** Input **
Content starts
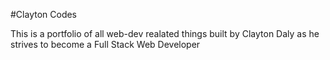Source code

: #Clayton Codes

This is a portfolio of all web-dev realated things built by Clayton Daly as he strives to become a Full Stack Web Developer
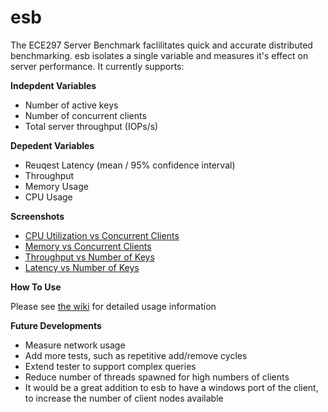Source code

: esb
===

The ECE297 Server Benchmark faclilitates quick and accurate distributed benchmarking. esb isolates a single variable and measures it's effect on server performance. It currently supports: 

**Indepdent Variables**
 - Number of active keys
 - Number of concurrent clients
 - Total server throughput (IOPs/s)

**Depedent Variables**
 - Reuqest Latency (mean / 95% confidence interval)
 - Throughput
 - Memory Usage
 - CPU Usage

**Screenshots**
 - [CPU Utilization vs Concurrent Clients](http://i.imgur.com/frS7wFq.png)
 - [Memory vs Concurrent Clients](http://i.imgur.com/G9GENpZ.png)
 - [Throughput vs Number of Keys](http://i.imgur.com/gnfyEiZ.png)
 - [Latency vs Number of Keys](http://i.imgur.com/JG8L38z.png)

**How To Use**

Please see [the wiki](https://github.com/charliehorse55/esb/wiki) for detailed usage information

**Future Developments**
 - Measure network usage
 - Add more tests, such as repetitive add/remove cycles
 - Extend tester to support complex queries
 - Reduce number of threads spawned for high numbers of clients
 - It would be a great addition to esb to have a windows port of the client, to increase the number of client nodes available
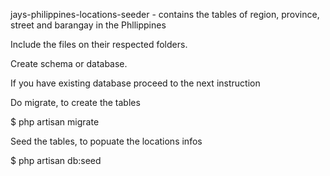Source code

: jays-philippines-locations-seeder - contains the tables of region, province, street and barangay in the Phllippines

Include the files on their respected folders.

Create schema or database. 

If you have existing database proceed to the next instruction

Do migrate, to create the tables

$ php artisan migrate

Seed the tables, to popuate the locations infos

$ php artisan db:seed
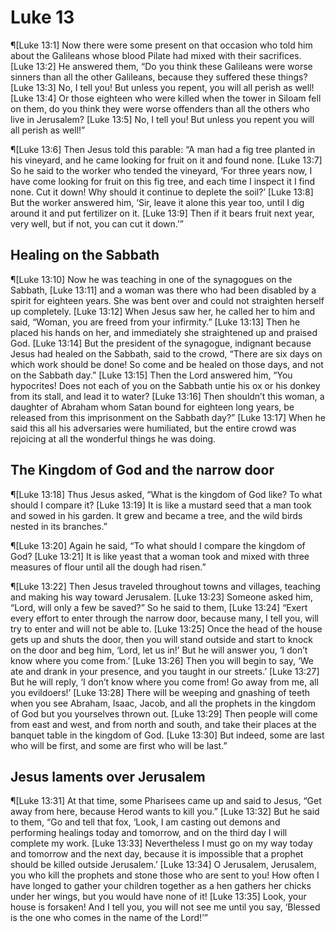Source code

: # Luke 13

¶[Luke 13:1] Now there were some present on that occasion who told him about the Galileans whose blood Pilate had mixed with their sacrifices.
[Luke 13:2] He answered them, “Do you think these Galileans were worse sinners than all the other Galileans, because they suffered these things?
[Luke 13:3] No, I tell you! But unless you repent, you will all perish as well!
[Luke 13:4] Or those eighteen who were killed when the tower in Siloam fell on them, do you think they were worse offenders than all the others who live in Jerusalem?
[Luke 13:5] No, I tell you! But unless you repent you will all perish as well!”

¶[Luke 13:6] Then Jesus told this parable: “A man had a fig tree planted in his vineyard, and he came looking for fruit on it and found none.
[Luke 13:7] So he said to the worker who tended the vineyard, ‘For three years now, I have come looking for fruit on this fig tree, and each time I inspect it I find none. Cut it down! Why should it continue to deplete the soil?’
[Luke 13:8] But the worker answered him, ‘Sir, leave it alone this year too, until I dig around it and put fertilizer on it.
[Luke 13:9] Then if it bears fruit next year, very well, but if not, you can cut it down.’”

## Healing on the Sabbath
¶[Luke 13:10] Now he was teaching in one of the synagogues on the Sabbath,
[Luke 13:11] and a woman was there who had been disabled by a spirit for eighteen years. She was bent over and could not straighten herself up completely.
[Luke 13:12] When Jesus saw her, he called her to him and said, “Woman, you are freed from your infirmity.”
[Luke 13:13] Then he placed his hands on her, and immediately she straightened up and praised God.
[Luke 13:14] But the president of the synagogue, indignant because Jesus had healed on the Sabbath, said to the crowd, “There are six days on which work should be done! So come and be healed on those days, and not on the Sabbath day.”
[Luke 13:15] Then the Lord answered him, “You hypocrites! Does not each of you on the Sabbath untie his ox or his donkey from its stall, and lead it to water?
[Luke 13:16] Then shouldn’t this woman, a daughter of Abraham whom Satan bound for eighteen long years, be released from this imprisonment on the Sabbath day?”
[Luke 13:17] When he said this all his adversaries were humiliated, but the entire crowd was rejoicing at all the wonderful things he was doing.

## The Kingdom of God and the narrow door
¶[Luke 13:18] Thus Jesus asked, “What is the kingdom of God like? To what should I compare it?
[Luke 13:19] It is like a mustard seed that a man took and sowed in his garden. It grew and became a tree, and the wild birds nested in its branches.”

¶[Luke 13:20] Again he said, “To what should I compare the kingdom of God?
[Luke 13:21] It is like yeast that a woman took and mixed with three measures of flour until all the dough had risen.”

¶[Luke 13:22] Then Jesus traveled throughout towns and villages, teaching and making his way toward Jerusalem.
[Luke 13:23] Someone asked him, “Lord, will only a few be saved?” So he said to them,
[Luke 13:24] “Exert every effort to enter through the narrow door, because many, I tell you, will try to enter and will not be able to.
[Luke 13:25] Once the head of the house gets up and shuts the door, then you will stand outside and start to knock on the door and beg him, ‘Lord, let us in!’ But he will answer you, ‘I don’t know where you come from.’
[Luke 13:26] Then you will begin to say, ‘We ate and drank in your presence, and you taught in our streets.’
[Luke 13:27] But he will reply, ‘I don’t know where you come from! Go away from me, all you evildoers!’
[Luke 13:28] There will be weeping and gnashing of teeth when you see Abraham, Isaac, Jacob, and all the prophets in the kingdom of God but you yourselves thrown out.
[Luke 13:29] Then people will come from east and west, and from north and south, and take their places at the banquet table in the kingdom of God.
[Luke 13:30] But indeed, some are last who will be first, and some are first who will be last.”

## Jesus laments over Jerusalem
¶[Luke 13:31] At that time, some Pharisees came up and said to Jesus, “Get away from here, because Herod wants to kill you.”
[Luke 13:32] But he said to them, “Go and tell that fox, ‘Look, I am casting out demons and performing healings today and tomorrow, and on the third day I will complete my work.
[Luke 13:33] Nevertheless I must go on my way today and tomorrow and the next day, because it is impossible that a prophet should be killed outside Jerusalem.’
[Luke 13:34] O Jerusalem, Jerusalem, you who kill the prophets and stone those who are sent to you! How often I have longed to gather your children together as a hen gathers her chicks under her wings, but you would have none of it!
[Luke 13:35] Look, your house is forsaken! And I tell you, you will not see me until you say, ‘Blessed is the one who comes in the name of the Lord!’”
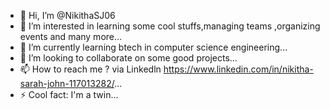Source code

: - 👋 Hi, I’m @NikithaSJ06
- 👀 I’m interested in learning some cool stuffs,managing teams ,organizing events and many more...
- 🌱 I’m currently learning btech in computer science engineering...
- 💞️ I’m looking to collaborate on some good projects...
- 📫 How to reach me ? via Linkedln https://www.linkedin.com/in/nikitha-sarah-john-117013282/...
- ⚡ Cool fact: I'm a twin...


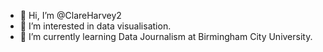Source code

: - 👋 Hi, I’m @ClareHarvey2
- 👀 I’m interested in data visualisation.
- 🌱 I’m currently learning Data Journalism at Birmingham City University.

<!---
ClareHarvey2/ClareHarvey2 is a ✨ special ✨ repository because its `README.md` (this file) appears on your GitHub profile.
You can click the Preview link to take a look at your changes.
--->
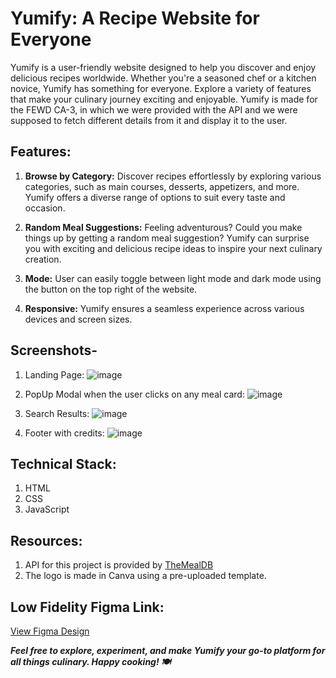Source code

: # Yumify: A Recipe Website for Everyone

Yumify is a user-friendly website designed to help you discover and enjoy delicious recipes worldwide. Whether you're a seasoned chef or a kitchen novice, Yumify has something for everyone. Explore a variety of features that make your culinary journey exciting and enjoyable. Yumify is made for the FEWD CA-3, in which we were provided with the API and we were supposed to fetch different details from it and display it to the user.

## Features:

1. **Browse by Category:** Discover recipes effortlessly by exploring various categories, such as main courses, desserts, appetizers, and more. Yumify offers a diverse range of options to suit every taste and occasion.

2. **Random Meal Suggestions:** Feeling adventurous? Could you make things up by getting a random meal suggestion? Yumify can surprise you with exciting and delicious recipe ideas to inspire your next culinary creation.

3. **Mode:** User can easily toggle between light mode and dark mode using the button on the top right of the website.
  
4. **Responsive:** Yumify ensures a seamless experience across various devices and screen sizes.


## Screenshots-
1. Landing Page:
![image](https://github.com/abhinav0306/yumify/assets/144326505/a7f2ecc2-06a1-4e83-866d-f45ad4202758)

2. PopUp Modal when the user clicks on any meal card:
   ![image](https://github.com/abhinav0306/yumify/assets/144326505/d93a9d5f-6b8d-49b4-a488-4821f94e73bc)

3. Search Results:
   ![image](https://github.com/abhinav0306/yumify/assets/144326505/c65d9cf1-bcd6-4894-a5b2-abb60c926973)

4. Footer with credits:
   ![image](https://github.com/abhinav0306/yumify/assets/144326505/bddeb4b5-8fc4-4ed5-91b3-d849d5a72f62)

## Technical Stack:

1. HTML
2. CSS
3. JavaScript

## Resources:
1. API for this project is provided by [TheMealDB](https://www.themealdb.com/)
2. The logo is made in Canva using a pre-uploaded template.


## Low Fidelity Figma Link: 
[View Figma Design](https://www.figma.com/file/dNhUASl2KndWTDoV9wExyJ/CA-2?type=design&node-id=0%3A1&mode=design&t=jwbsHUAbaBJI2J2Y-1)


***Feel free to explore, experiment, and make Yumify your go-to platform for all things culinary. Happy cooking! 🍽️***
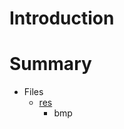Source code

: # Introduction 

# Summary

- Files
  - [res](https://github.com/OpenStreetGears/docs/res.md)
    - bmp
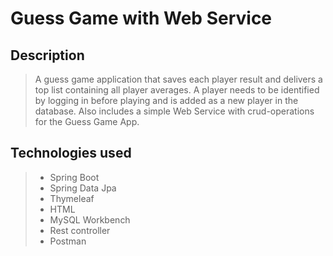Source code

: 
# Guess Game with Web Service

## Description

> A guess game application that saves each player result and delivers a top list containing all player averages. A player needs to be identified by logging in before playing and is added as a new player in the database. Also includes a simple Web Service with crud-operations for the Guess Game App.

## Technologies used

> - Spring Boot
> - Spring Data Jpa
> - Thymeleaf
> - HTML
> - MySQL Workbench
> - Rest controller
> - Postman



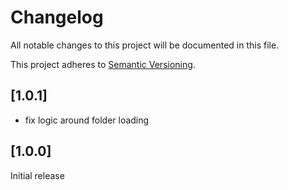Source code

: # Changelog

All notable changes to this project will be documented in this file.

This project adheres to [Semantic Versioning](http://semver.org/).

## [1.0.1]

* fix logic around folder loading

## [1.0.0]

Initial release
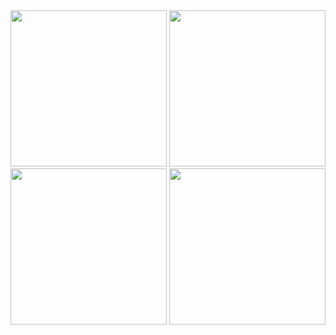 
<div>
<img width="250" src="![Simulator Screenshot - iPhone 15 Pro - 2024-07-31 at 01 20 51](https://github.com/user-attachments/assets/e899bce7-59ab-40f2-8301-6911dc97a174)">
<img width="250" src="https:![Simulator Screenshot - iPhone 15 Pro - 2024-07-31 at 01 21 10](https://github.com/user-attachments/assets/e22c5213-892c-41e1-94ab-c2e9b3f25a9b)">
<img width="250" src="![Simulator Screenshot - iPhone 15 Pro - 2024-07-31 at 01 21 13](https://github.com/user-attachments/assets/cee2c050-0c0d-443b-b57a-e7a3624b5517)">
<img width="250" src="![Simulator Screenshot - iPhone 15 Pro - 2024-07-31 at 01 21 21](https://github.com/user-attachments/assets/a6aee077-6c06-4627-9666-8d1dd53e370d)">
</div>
Content ends
** Work item **
The answer should contain only the lines from the start of the records above through the line with "- Number of active keys", copied exactly, and no pictures.

** Answer to this task **
Source code

: #Clayton Codes

This is a portfolio of all web-dev realated things built by Clayton Daly as he strives to become a Full Stack Web Developer
Source code

: esb
===

The ECE297 Server Benchmark faclilitates quick and accurate distributed benchmarking. esb isolates a single variable and measures it's effect on server performance. It currently supports: 

**Indepdent Variables**
 - Number of active keys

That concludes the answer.